L’État sait même parfois utiliser les incitations financières pour assurer ses recrutements ! Il verse alors à ses élèves, ayant déjà un statut de fonctionnaire, un salaire de 1 300 à 1 660 € brut par mois contre un engagement à le servir durant dix années à l’issue des études. Exemples significatifs : l’X, l’INSP (ex-ENA), l’ENTPE, Navale, l’École de météorologie, celle de la magistrature…

L’offre de places au sein des écoles d’ingénieurs reste très inférieure à la demande des élèves et à celle de l’économie, qui explose en aéronautique, réindustrialisation, transition énergétique et nucléaire, intelligence artificielle bien sûr, agroalimentaire, recherche biomédicale… Le rapport Draghi8 insiste sur le déficit de compétences de l’Europe en sciences, technologie, ingénierie et mathématiques.

 

Le monde des écoles de commerce

Les écoles de commerce, souvent créées plus récemment par les CCI (Chambres de commerce et d’industrie, alors dites « consulaires »), sont presque toujours privées. Ces écoles développent depuis 2010 de nombreux bachelors (post-bac, en trois ans) adaptés aux attentes des entreprises. Les plus prestigieuses recrutent après une prépa, et les plus techniques en post-bac pour un cursus en cinq ans. Les tarifs varient de 8 000 à 20 000 € par an, couvrant donc à peu près les coûts. En moyenne, les frais de scolarité dépassent 45 000 € pour les trois premières années. Dans les trois premières parisiennes – HEC, l’ESCP et l’ESSEC –, ils se situent entre 60 et 70 000 €. Par exemple, SKEMA Business School propose les trois années d’école à 9 500 € par an et les deux années de master à 38 000 €. Elle attire près de 50 % d’étrangers et possède une résidence étudiante de 350 places qui les accueille en priorité. Plus encore que les écoles scientifiques, les écoles de commerce offrent une ouverture internationale et se déploient dans le monde, donnant moult possibilités d’échanges. Une année ou un semestre à l’étranger et un stage long font en général partie du cursus.

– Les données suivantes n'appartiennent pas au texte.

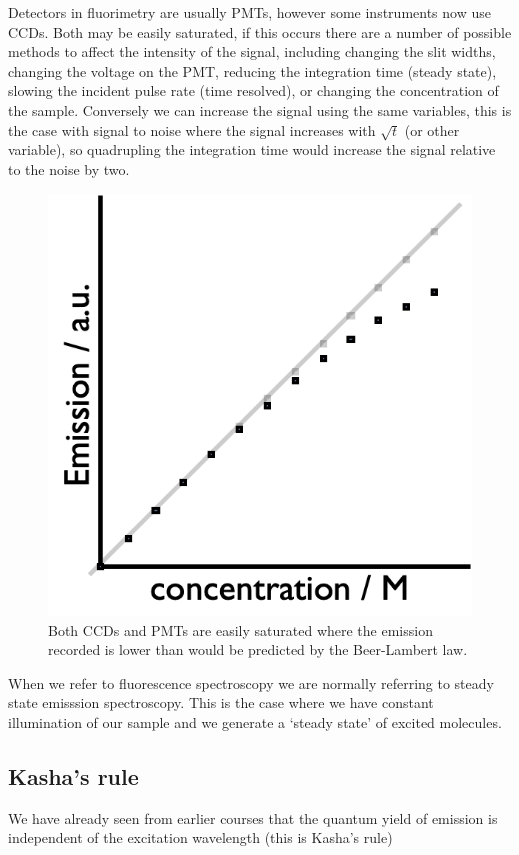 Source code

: \documentclass[
]{book}
\begin{document}
Detectors in fluorimetry are usually PMTs, however some instruments now use CCDs. Both may be easily saturated, if this occurs there are a number of possible methods to affect the intensity of the signal, including changing the slit widths, changing the voltage on the PMT, reducing the integration time (steady state), slowing the incident pulse rate (time resolved), or changing the concentration of the sample. Conversely we can increase the signal using the same variables, this is the case with signal to noise where the signal increases with \(\sqrt{t}\) (or other variable), so quadrupling the integration time would increase the signal relative to the noise by two.

\begin{figure}

{\centering \includegraphics[width=0.4\linewidth]{images/saturation} 

}

\caption{Both CCDs and PMTs are easily saturated where the emission recorded is lower than would be predicted by the Beer-Lambert law.}\label{fig:saturation}
\end{figure}

When we refer to fluorescence spectroscopy we are normally referring to steady state emisssion spectroscopy. This is the case where we have constant illumination of our sample and we generate a `steady state' of excited molecules.

\hypertarget{kashas-rule}{%
\subsection{Kasha's rule}\label{kashas-rule}}

We have already seen from earlier courses that the quantum yield of emission is independent of the excitation wavelength (this is Kasha's rule)
\end{document}
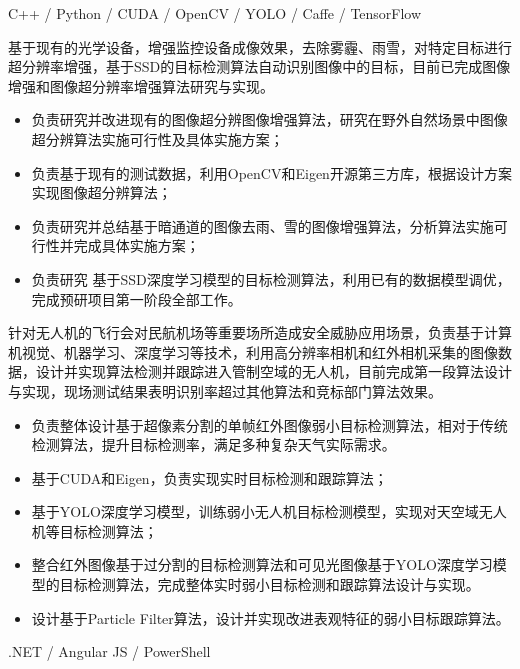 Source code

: \documentclass{resume}
\begin{document}
C++ / Python / CUDA / OpenCV / YOLO / Caffe / TensorFlow


基于现有的光学设备，增强监控设备成像效果，去除雾霾、雨雪，对特定目标进行超分辨率增强，基于SSD的目标检测算法自动识别图像中的目标，目前已完成图像增强和图像超分辨率增强算法研究与实现。
\begin{itemize}
  \item 负责研究并改进现有的图像超分辨图像增强算法，研究在野外自然场景中图像超分辨算法实施可行性及具体实施方案；
  \item 负责基于现有的测试数据，利用OpenCV和Eigen开源第三方库，根据设计方案实现图像超分辨算法；
  \item 负责研究并总结基于暗通道的图像去雨、雪的图像增强算法，分析算法实施可行性并完成具体实施方案；
  \item 负责研究 基于SSD深度学习模型的目标检测算法，利用已有的数据模型调优，完成预研项目第一阶段全部工作。
\end{itemize}



针对无人机的飞行会对民航机场等重要场所造成安全威胁应用场景，负责基于计算机视觉、机器学习、深度学习等技术，利用高分辨率相机和红外相机采集的图像数据，设计并实现算法检测并跟踪进入管制空域的无人机，目前完成第一段算法设计与实现，现场测试结果表明识别率超过其他算法和竞标部门算法效果。
\begin{itemize}
  \item 负责整体设计基于超像素分割的单帧红外图像弱小目标检测算法，相对于传统检测算法，提升目标检测率，满足多种复杂天气实际需求。
  \item 基于CUDA和Eigen，负责实现实时目标检测和跟踪算法；
  \item 基于YOLO深度学习模型，训练弱小无人机目标检测模型，实现对天空域无人机等目标检测算法；
  \item 整合红外图像基于过分割的目标检测算法和可见光图像基于YOLO深度学习模型的目标检测算法，完成整体实时弱小目标检测和跟踪算法设计与实现。
  \item 设计基于Particle Filter算法，设计并实现改进表观特征的弱小目标跟踪算法。
\end{itemize}

.NET / Angular JS / PowerShell
\end{document}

Leurs frais d’inscription ont beaucoup augmenté récemment : pour compenser la baisse du financement par les Chambres de commerce, par leur volonté de rester compétitives, exigeant des investissements lourds en réseau de province et surtout international, pour créer et animer un réseau d’alumni (anciens élèves), pour recruter des professeurs de renom, parce que les salaires à la sortie sont élevés… Elles apparaissent donc rentables pour les candidats. Mais l’offre reste supérieure aux admissions. Plusieurs d’entre elles, les moins chères, n’ont pas rempli les places offertes aux concours cette année, témoignant de l’attrait pour les formations chères et réputées de qualité donc rentables pour les candidats. Ce groupe, par exception, semble obéir aux mécanismes de marché !

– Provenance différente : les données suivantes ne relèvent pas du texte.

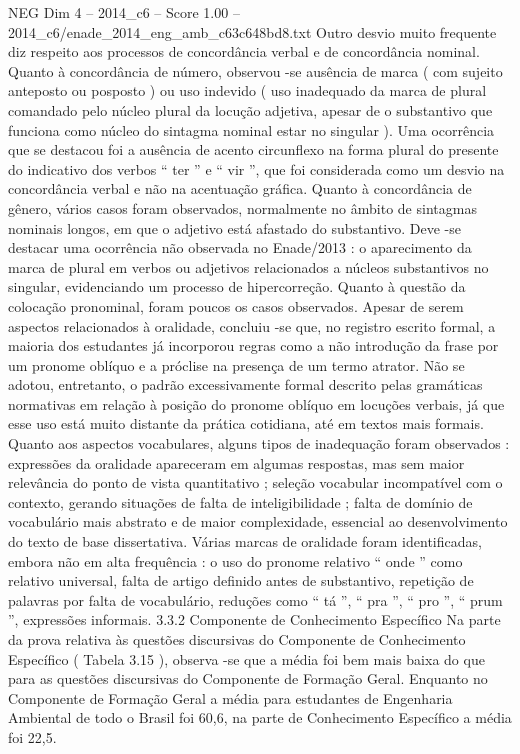 \begin{textsample}{NEG Dim 4 – 2014\_c6 – Score 1.00 – 2014\_c6/enade\_2014\_eng\_amb\_c63c648bd8.txt}
Outro desvio muito frequente diz respeito aos processos de concordância verbal e de concordância nominal.
Quanto à concordância de número, observou -se ausência de marca ( com sujeito anteposto ou posposto ) ou uso indevido ( uso inadequado da marca de plural comandado pelo núcleo plural da locução adjetiva, apesar de o substantivo que funciona como núcleo do sintagma nominal estar no singular ).
Uma ocorrência que se destacou foi a ausência de acento circunflexo na forma plural do presente do indicativo dos verbos “ ter ” e “ vir ”, que foi considerada como um desvio na concordância verbal e não na acentuação gráfica.
Quanto à concordância de gênero, vários casos foram observados, normalmente no âmbito de sintagmas nominais longos, em que o adjetivo está afastado do substantivo.
Deve -se destacar uma ocorrência não observada no Enade/2013 : o aparecimento da marca de plural em verbos ou adjetivos relacionados a núcleos substantivos no singular, evidenciando um processo de hipercorreção.
Quanto à questão da colocação pronominal, foram poucos os casos observados.
Apesar de serem aspectos relacionados à oralidade, concluiu -se que, no registro escrito formal, a maioria dos estudantes já incorporou regras como a não introdução da frase por um pronome oblíquo e a próclise na presença de um termo atrator.
Não se adotou, entretanto, o padrão excessivamente formal descrito pelas gramáticas normativas em relação à posição do pronome oblíquo em locuções verbais, já que esse uso está muito distante da prática cotidiana, até em textos mais formais.
Quanto aos aspectos vocabulares, alguns tipos de inadequação foram observados : expressões da oralidade apareceram em algumas respostas, mas sem maior relevância do ponto de vista quantitativo ; seleção vocabular incompatível com o contexto, gerando situações de falta de inteligibilidade ; falta de domínio de vocabulário mais abstrato e de maior complexidade, essencial ao desenvolvimento do texto de base dissertativa.
Várias marcas de oralidade foram identificadas, embora não em alta frequência : o uso do pronome relativo “ onde ” como relativo universal, falta de artigo definido antes de substantivo, repetição de palavras por falta de vocabulário, reduções como “ tá ”, “ pra ”, “ pro ”, “ prum ”, expressões informais. 3.3.2 Componente de Conhecimento Específico Na parte da prova relativa às questões discursivas do Componente de Conhecimento Específico ( Tabela 3.15 ), observa -se que a média foi bem mais baixa do que para as questões discursivas do Componente de Formação Geral.
Enquanto no Componente de Formação Geral a média para estudantes de Engenharia Ambiental de todo o Brasil foi 60,6, na parte de Conhecimento Específico a média foi 22,5.

\end{textsample}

Une seule école de communication, le CELSA de Sorbonne Université, est publique. L’Institut pratique du journalisme est une filiale de Dauphine (master). Les autres (ISCOM, Sup de pub, Audencia… autour de 8 500 € par an) sont privées.

Le recrutement des grandes écoles reste plus marqué par le genre que celui des universités : plus d’hommes en finance, technologie, intelligence artificielle et gestion de data ; plus de femmes en ressources humaines et marketing, communication, éducation et santé.

 

Le succès des prépas et de l’alternance

L’attractivité des prépas scientifiques et commerciales se confirme : la quasi-totalité de leurs élèves intègrent une grande école puis obtiennent un master en deux ans. Grâce au fort encadrement et à la formation intellectuelle et méthodologique qu’elles dispensent, à la maîtrise des langues étrangères qu’elles permettent ainsi qu’ à l’intense charge de travail qu’elles exigent, elles tiennent leurs promesses. Certes, les enfants de cadres et professions supérieures y occupent près de la moitié des places, mais, pour les enfants d’ouvriers qui y entrent, elles constituent un fort ascenseur social. Elles ont donc une incontestable rentabilité pour la société.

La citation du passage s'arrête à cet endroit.